On 09/07/2020 13:29, Paul Gofman wrote:
On 7/9/20 13:11, Henri Verbeet wrote:
On Thu, 9 Jul 2020 at 13:47, Axel Davy davyaxel0@gmail.com wrote:
I have another explanation for this behaviour:
For the first DISCARD you try, the buffer backing is busy because it is doing to be used for rendering not yet finished. Thus the DISCARD does actually do something.
Then when you map for reading the buffer it flushes everything and rendering has to finish. Thus for the next DISCARD, the driver finds that the driver backing is not busy, it decides to keep it.
Definitely you should discard buffer data if the buffer is not bound. It will happen in a lot of games. A buffer not bound doesn't mean it is not used by the GPU. What you really want is to not discard when the buffer is not bound nor used in any pending rendering. That is of course much harder to detect. I would bet your application just needs the DISCARD to do nothing before the buffer is used for rendering for the first time.

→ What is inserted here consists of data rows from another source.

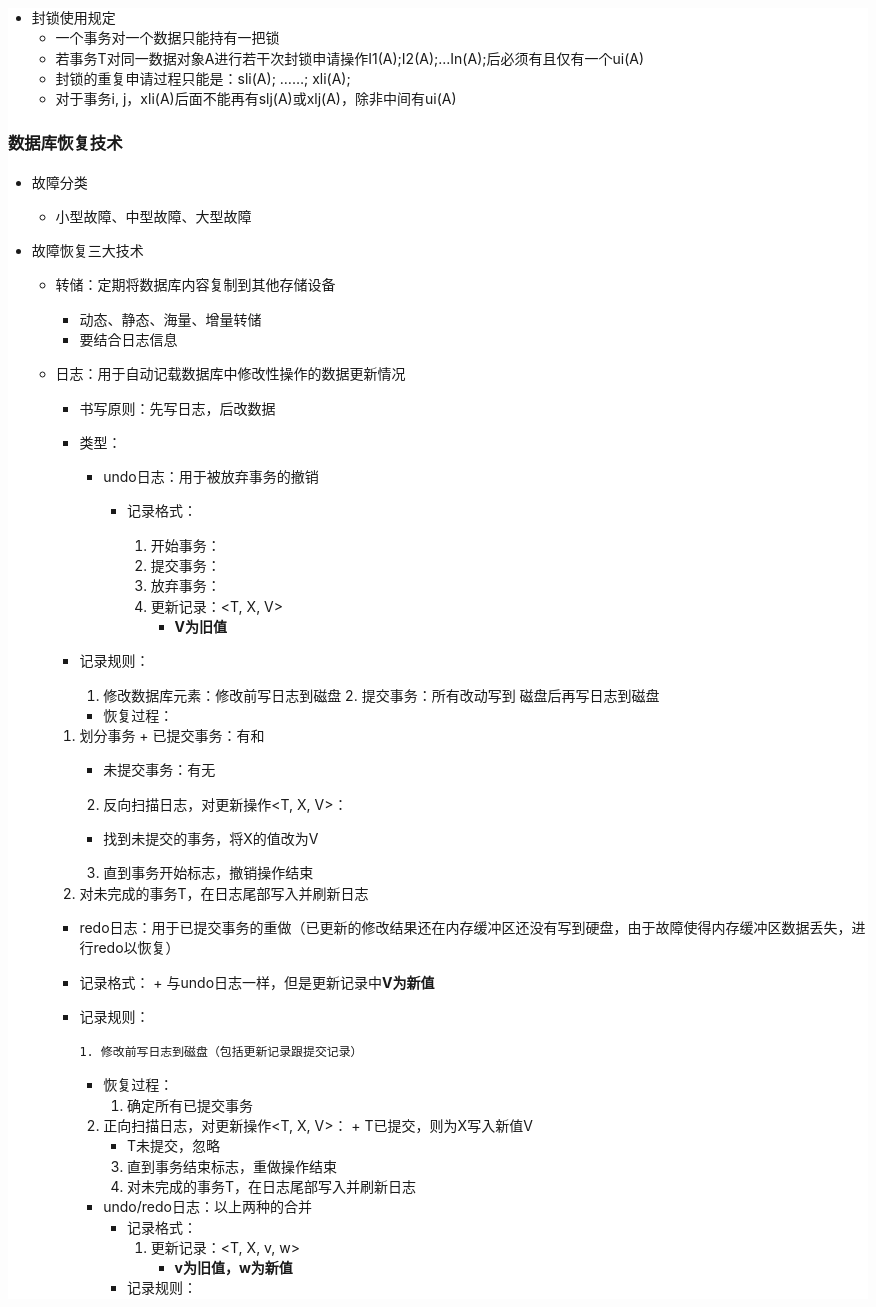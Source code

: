   + 封锁使用规定
    + 一个事务对一个数据只能持有一把锁
    + 若事务T对同一数据对象A进行若干次封锁申请操作I1(A);I2(A);...In(A);后必须有且仅有一个ui(A)
    + 封锁的重复申请过程只能是：sli(A); ……; xli(A);
    + 对于事务i, j，xli(A)后面不能再有slj(A)或xlj(A)，除非中间有ui(A)

### 数据库恢复技术

+ 故障分类

  + 小型故障、中型故障、大型故障

+ 故障恢复三大技术

  + 转储：定期将数据库内容复制到其他存储设备

    + 动态、静态、海量、增量转储
    + 要结合日志信息

  + 日志：用于自动记载数据库中修改性操作的数据更新情况

    + 书写原则：先写日志，后改数据

    + 类型：

      + undo日志：用于被放弃事务的撤销

        + 记录格式：

          1. 开始事务：<Start T>
          2. 提交事务：<Commit T>
          3. 放弃事务：<Abort T>
          4. 更新记录：<T, X, V>
             + **V为旧值**
    + 记录规则：
    
      1. 修改数据库元素：修改前写日志到磁盘
          2. 提交事务：所有改动写到  磁盘后再写日志到磁盘
        + 恢复过程：
    1. 划分事务
             + 已提交事务：有<Start T>和<Commit T>
         + 未提交事务：有<Start T>无<Commit T>
          2. 反向扫描日志，对更新操作<T, X, V>：
         + 找到未提交的事务，将X的值改为V
          3. 直到事务开始标志，撤销操作结束
      4. 对未完成的事务T，在日志尾部写入<Abort T>并刷新日志
      + redo日志：用于已提交事务的重做（已更新的修改结果还在内存缓冲区还没有写到硬盘，由于故障使得内存缓冲区数据丢失，进行redo以恢复）
    + 记录格式：
          + 与undo日志一样，但是更新记录中**V为新值**
    + 记录规则：
    
          1. 修改前写日志到磁盘（包括更新记录跟提交记录）
        + 恢复过程：
          1. 确定所有已提交事务
      2. 正向扫描日志，对更新操作<T, X, V>：
             + T已提交，则为X写入新值V
         + T未提交，忽略
          3. 直到事务结束标志，重做操作结束
          4. 对未完成的事务T，在日志尾部写入<Abort T>并刷新日志
      + undo/redo日志：以上两种的合并
        + 记录格式：
          1. 更新记录：<T, X, v, w>
             + **v为旧值，w为新值**
        + 记录规则：
    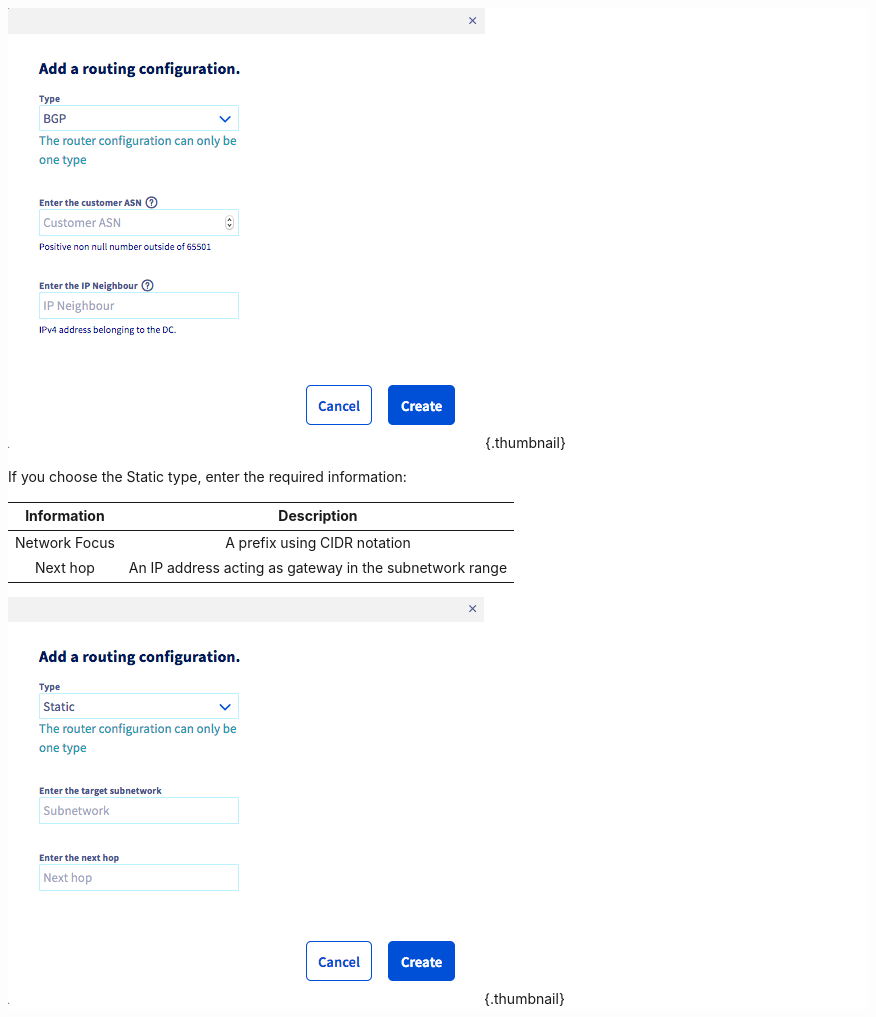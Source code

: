 ![add routing configuration](images/l3dc5.png){.thumbnail}

If you choose the Static type, enter the required information:

| Information    | Description |
|:-------:|:------:|
| Network Focus    | A prefix using CIDR notation |
| Next hop    | An IP address acting as gateway in the subnetwork range |

![add routing configuration](images/l3dc4.png){.thumbnail}
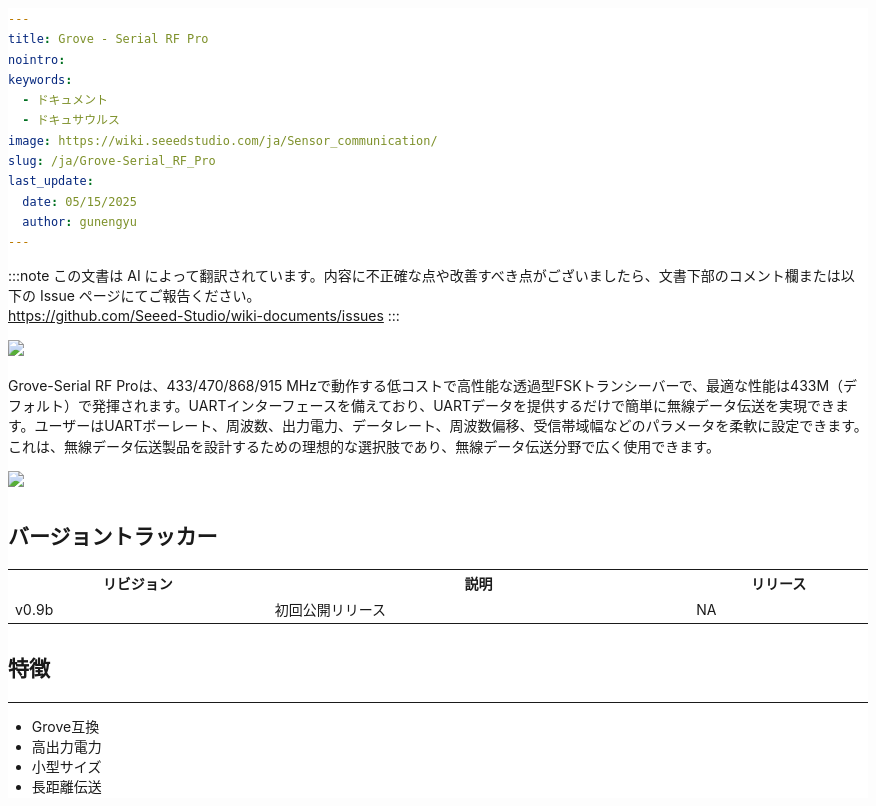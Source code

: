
```yaml
---
title: Grove - Serial RF Pro
nointro:
keywords:
  - ドキュメント
  - ドキュサウルス
image: https://wiki.seeedstudio.com/ja/Sensor_communication/
slug: /ja/Grove-Serial_RF_Pro
last_update:
  date: 05/15/2025
  author: gunengyu
---
```

:::note
この文書は AI によって翻訳されています。内容に不正確な点や改善すべき点がございましたら、文書下部のコメント欄または以下の Issue ページにてご報告ください。  
https://github.com/Seeed-Studio/wiki-documents/issues
:::

![](https://files.seeedstudio.com/wiki/Grove-Serial_RF_Pro/img/Twigrf.jpg)

Grove-Serial RF Proは、433/470/868/915 MHzで動作する低コストで高性能な透過型FSKトランシーバーで、最適な性能は433M（デフォルト）で発揮されます。UARTインターフェースを備えており、UARTデータを提供するだけで簡単に無線データ伝送を実現できます。ユーザーはUARTボーレート、周波数、出力電力、データレート、周波数偏移、受信帯域幅などのパラメータを柔軟に設定できます。これは、無線データ伝送製品を設計するための理想的な選択肢であり、無線データ伝送分野で広く使用できます。

[![](https://files.seeedstudio.com/wiki/Seeed-WiKi/docs/images/300px-Get_One_Now_Banner-ragular.png)](https://www.seeedstudio.com/Grove-Serial-RF-Pro-p-794.html)

## バージョントラッカー

<table>
<tr>
<th> リビジョン
</th>
<th> 説明
</th>
<th> リリース
</th></tr>
<tr>
<td width="300px"> v0.9b
</td>
<td width="500px"> 初回公開リリース
</td>
<td width="200px"> NA
</td></tr></table>

## 特徴

---

* Grove互換
* 高出力電力
* 小型サイズ
* 長距離伝送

Yes, what Axel said. I suspect the application is essentially depending on an optimisation to not bother discarding the buffer if we wouldn't have to wait to map it. I.e., similar to the redundant discard filtering we do a bit further down in buffer_resource_sub_resource_map(), and similar to the Vulkan discard handling we do in adapter_vk_map_bo_address(). In its current form, this patch will introduce stalls when mapping buffers that have been unbound, but are still in use by the GPU.
Yes, dropping discard flag for any unbound buffer maps was a bad idea. I don't see a good way to check if buffer is actually used in GL during mapping, so I think I should leave it for now until persistent buffer mapping changes are there.
One way would be to introduce a frame count and remember the last frame the buffer was bound. If the frame count difference with the current frame is more than, say, 4, it is definitely idle.
Also mapping for read a buffer without RAM backing would mean all the other buffers become idle.